Electronic commerce is a notably difficult environment in which to display trustworthy behaviors. This environment offers limited personal interaction and minimal support to develop and maintain trusting relationships (Coursaris et al., 2003). Researchers have proposed that stable and trusting relationships are swiftly formed by parties (Meyerson et al., 1996) and factors have been identified that increase initial trust in electronic commerce environments (Gefen, 2000; McKnight et al., 2002). However, longitudinal studies to identify whether these factors are stable influences of trust and continue to increase trust after initial interactions are very limited in these areas.

When exploring previous research in electronic commerce and trust, several questions emerge. These questions are:

Do institutional structures, brand names, and personalization techniques influence calculus-based trust and the formation of knowledge-based and identification-based trusts?

Do individuals change their behavior as they develop deeper levels of trust?

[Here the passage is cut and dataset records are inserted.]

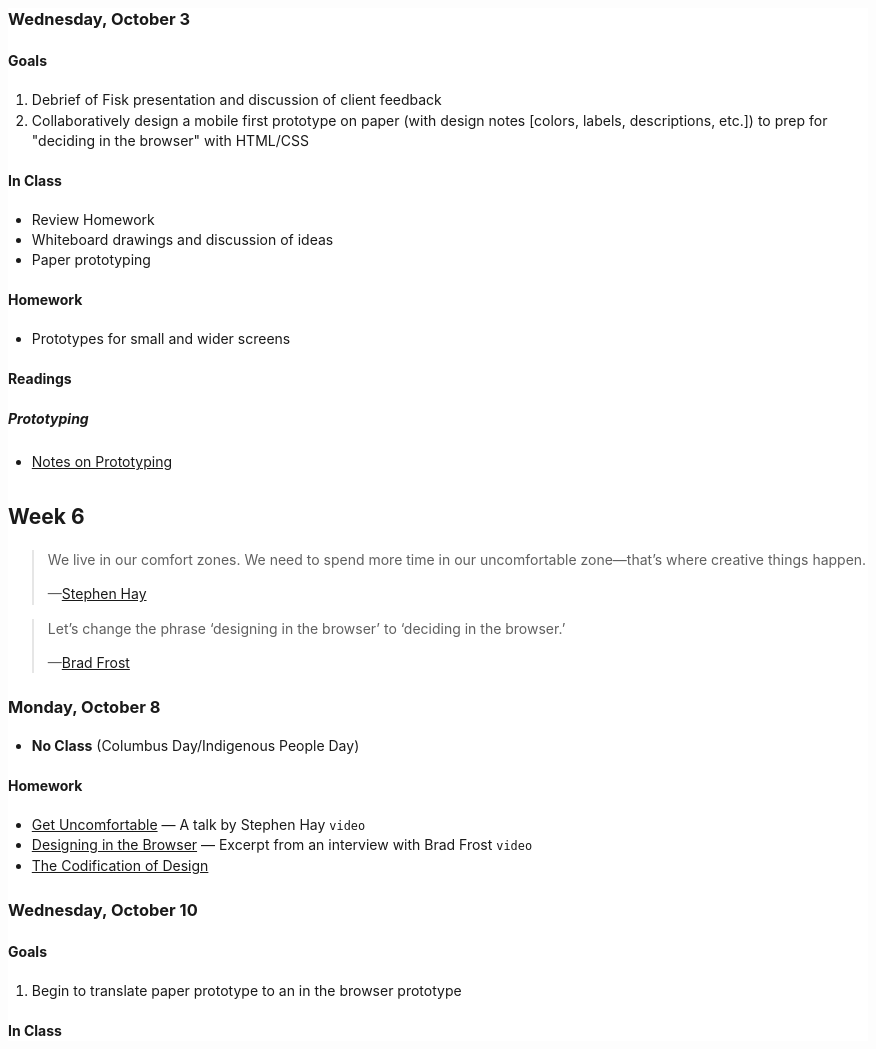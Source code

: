 ### Wednesday, October 3

#### Goals

1. Debrief of Fisk presentation and discussion of client feedback
2. Collaboratively design a mobile first prototype on paper (with design notes [colors, labels, descriptions, etc.]) to prep for "deciding in the browser" with HTML/CSS

#### In Class

- Review Homework
- Whiteboard drawings and discussion of ideas
- Paper prototyping

#### Homework

- Prototypes for small and wider screens

#### Readings

##### Prototyping

- [Notes on Prototyping](https://benfrain.com/notes-on-prototyping/)

## Week 6

> We live in our comfort zones. We need to spend more time in our uncomfortable zone—that’s where creative things happen.
>
> —[Stephen Hay](http://www.the-haystack.com)

> Let’s change the phrase ‘designing in the browser’ to ‘deciding in the browser.’
>
> —[Brad Frost](http://bradfrost.com/blog/)

### Monday, October 8

- **No Class** (Columbus Day/Indigenous People Day)

#### Homework

- [Get Uncomfortable](https://creativemornings.com/talks/stephen-hay/) —  A talk by Stephen Hay `video`
- [Designing in the Browser](https://www.youtube.com/watch?v=5J7mq0ogwBI) — Excerpt from an interview with Brad Frost `video`
- [The Codification of Design](https://snook.ca/archives/design/codification-of-design)

### Wednesday, October 10

#### Goals

1. Begin to translate paper prototype to an in the browser prototype

#### In Class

Does trust develop in an electronic environment beginning with calculus-based trust, then progressing to knowledge-based trust, and finally to identification-based trust?

This study answers these questions.

Three methods are used to swiftly develop trust. These methods include the presence of security symbols, use of trustworthy brand names, and personalization techniques. We posit that using trustworthy brand names and security emblems enhances a consumer’s initial trust and contributes (longitudinally) to the swift development of deeper types of trusts. This study also investigates whether brand names or institutional structures enhance trust more effectively. Additionally, we examine the use of personalization to encourage the swift formation of trust.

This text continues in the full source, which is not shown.